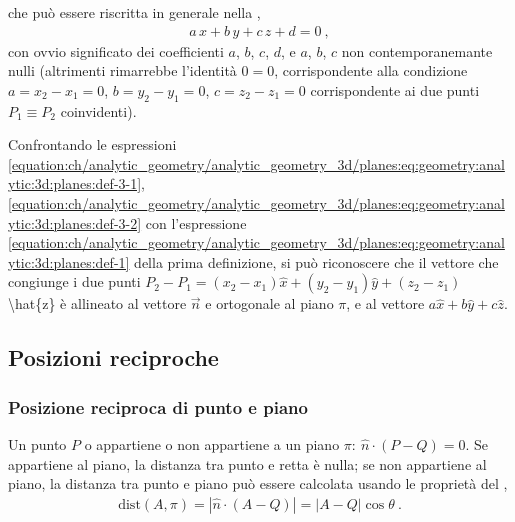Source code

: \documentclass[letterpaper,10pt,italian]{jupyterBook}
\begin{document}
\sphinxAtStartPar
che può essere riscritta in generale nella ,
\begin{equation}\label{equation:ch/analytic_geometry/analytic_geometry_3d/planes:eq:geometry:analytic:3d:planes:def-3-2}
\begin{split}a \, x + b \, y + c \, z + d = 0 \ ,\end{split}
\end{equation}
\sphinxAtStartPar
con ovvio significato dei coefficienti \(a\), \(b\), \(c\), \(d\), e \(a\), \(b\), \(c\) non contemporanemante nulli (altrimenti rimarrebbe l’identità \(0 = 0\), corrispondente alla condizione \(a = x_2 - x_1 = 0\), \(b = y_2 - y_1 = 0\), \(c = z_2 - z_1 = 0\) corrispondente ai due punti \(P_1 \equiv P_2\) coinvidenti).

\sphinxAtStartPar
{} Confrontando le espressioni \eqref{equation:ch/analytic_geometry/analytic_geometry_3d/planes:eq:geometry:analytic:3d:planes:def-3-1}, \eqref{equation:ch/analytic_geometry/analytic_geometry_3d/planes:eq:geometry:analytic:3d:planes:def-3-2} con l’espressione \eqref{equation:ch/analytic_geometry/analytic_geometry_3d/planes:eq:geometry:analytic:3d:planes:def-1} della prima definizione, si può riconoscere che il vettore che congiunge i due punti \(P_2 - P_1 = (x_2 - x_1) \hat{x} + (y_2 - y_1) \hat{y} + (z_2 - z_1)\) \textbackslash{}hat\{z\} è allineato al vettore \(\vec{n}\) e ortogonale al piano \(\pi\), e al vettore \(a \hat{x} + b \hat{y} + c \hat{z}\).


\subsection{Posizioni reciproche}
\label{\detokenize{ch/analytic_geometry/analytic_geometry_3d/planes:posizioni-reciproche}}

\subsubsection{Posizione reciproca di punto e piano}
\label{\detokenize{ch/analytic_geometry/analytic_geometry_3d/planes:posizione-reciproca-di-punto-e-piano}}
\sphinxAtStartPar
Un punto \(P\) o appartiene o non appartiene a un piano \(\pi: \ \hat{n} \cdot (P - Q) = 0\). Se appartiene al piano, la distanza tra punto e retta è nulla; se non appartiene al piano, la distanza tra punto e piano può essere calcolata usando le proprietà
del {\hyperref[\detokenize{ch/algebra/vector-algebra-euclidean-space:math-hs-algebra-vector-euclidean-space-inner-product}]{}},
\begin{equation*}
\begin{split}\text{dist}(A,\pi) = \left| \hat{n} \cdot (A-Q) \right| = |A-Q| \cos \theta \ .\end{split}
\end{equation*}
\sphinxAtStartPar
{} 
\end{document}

= = = = =

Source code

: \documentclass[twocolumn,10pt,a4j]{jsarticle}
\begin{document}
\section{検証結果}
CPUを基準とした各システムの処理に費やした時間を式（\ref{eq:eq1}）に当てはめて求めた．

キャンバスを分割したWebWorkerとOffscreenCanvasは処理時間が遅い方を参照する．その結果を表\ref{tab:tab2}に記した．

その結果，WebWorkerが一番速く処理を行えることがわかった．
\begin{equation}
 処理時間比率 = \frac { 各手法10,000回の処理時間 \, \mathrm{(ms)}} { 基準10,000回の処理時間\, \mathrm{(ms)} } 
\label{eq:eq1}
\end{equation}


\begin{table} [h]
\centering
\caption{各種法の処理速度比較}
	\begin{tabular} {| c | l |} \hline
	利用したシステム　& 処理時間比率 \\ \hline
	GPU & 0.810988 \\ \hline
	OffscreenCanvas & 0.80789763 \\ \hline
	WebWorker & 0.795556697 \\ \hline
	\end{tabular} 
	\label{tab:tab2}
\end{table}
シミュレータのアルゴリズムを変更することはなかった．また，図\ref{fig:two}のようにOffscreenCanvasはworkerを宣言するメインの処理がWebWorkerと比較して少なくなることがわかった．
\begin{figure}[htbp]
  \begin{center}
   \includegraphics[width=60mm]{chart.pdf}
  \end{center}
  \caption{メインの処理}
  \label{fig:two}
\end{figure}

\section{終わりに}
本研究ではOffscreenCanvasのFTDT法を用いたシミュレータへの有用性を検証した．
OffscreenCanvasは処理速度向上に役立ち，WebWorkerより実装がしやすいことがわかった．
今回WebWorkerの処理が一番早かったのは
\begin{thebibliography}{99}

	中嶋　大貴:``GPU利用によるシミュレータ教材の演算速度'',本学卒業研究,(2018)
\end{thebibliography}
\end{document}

= = = = =

Copy out each line of the listing that contains the word "punto".

**Result:**
\subsubsection{Posizione reciproca di punto e piano}
\label{\detokenize{ch/analytic_geometry/analytic_geometry_3d/planes:posizione-reciproca-di-punto-e-piano}}
Un punto \(P\) o appartiene o non appartiene a un piano \(\pi: \ \hat{n} \cdot (P - Q) = 0\). Se appartiene al piano, la distanza tra punto e retta è nulla; se non appartiene al piano, la distanza tra punto e piano può essere calcolata usando le proprietà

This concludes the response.